Indian artifacts may be priceless
GREAT FALLS, Mont. – What is believed to be a priceless collection of American Indian artifacts awaits a final destination.
“I’m currently holding a letter from Black Elk in my hand, and that’s an experience I never expected to have happen,” said the Flathead Gallery’s Don Baughman, brought in to appraise the estate of the late David Humphreys Miller.
In the letter, the legendary Sioux chief wrote Miller that he would sponsor a Sun Dance and pray for his safe return from service in Germany during World War II.
“This is a once-in-a-lifetime opportunity,” added Baughman. “This morning I’ve been asking myself how I can put a value on something that’s essentially priceless.”
If the collection is authentic, it probably is priceless, agreed George Horse Capture, retired curator of the National Museum of the American Indian in Washington, D.C.
“If it’s all authentic, it would be a marvelous acquisition and one that Montana would be proud of,” said Horse Capture.
Miller was the author of “Custer’s Fall,” which told the Battle of Little Bighorn from the Indians’ perspective. Black Elk, subject of the classic “Black Elk Speaks,” was among the 70 warriors Miller interviewed for his book, published in 1954.
Many of those warriors became personal friends and gave some of their most-prized possessions to Miller in the 1930s and ‘40s.
Doug Johns of Johns Western Gallery in San Francisco and Brad Hamlett of the Wrangler Gallery in Montana are dealers representing a trust.
“Our hope is to be able to gift it to the Montana Historical Society,” Hamlett said. “To us, it’s very important that it remain intact and in the public domain.”
Some of the sketches Miller made of the warriors he interviewed were originally offered for sale by the Wrangler Gallery during the annual C.M. Russell auction in Great Falls, but were withdrawn so the collection could be preserved.
“We could make a whole lot of money by selling this to private collectors, but the family is ecstatic about having the collection intact and in a museum,” Hamlett said. “Miller never got the credit that was due him.”
One highlight of the collection is an eagle-feather headdress belonging to Joseph White Bull, identified in “Custer’s Fall” as the man who shot and killed George Armstrong Custer.
It contains 24 eagle feathers around the headdress and 28 more in a 6-foot cascade down the back.
“Each feather represents a war honor, and each one of them had to be verified by others,” Hamlett said.
Lyle Heavy Runner, president of the All Nations Pishkun Association, said that would involve killing an enemy, counting coup on an enemy, rescuing a comrade from danger or stealing a horse.
Black Elk’s walking stick also is among the artifacts, Hamlett said.
Another important part of the collection is a 16-foot canvas tepee with a beaded medallion facing each of the four compass points.
It was the last ceremonial tepee of American Horse, the last chief of the unified Sioux Nation, who died in 1908, and it was given to Miller by the chief’s family, Hamlett said.
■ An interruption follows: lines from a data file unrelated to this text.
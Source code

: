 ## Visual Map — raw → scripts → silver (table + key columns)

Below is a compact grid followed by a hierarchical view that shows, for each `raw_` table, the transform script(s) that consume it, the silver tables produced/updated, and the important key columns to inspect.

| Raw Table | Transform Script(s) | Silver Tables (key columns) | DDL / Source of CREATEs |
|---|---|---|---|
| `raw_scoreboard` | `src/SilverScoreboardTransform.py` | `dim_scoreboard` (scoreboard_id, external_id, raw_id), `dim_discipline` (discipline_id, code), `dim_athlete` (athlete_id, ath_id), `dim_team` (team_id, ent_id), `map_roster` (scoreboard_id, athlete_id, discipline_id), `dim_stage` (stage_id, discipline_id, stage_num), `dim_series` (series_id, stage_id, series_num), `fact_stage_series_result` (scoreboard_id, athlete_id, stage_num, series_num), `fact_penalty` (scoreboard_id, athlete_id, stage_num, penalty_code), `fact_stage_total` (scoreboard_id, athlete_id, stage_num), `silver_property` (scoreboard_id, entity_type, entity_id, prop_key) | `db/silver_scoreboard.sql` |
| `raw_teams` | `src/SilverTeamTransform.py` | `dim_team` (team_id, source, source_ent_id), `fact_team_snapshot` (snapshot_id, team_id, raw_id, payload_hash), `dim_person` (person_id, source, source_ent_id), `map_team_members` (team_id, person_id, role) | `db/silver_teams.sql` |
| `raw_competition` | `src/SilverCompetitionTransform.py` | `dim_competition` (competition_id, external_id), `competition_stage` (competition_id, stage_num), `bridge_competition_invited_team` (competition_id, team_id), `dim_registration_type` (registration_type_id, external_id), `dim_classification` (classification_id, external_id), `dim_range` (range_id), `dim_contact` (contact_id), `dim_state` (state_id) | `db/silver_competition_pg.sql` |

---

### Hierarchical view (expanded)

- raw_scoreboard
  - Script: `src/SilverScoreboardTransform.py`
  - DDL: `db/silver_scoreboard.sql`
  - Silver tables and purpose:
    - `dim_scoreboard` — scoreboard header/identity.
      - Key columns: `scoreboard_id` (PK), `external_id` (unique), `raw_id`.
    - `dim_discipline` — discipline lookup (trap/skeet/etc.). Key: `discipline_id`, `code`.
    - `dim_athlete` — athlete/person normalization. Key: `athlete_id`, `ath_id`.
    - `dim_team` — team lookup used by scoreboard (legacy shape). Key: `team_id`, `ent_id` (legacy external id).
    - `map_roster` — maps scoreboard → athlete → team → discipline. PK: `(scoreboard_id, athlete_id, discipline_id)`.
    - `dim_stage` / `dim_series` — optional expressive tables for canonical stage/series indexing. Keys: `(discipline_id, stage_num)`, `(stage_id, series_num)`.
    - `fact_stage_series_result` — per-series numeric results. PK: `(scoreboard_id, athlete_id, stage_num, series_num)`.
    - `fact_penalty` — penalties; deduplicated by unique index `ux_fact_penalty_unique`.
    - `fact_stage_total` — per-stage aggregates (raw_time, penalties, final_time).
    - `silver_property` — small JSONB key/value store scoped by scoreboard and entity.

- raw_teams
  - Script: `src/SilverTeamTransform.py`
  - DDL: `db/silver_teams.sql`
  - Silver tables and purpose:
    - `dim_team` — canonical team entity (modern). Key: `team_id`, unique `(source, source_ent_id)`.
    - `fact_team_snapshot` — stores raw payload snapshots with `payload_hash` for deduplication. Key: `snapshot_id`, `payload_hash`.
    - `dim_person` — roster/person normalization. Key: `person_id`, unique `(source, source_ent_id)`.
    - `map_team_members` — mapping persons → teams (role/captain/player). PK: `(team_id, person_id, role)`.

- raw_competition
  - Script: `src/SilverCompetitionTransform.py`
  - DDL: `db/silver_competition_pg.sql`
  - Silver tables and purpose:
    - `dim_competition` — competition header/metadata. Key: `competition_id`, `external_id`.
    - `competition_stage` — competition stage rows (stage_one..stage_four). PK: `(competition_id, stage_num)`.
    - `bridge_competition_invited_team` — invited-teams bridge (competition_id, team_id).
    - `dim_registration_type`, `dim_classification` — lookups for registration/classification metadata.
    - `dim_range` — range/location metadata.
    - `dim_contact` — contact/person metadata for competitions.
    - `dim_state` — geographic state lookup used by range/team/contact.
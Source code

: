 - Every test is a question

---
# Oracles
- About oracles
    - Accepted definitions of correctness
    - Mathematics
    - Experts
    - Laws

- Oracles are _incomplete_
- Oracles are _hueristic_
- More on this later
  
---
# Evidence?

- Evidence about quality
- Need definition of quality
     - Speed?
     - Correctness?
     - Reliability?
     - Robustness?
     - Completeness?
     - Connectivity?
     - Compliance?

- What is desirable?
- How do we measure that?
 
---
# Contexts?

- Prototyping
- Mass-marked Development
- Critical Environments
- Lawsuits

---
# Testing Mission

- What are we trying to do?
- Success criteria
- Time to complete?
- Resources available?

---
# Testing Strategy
“The quillwork on this tepee signifies that he was a bundle holder,” or medicine man, Heavy Runner said.
American Horse was a staunch opponent of the “ghost dance,” the religious movement among the Plains Indians that was partially responsible for the massacre at Wounded Knee in 1890, resulting in the slaughter of 391 Lakota Sioux, according to historians.
Miller’s collection also contains a ghost-dance shield, given him by Sam Helper.
“This is the most rare thing you’ll ever see because all these people were killed,” Heavy Runner said.
The collection includes some of the research materials that Miller used for his books, as well as the sketches of 91 Sioux, Crow and Blackfeet warriors, including the grandfather of Earl Old Person, current chief of the Blackfeet Nation.
Hamlett said Miller’s family believes the collection should be easily accessible to Plains Indians so they can see items from, and sketches of, their ancestors.
The collection also includes hundreds of historical photos and negatives taken in Montana and the Dakotas.
Horse Capture said the collection has been available to museums for several decades, but the price was high and the task of authenticating was daunting.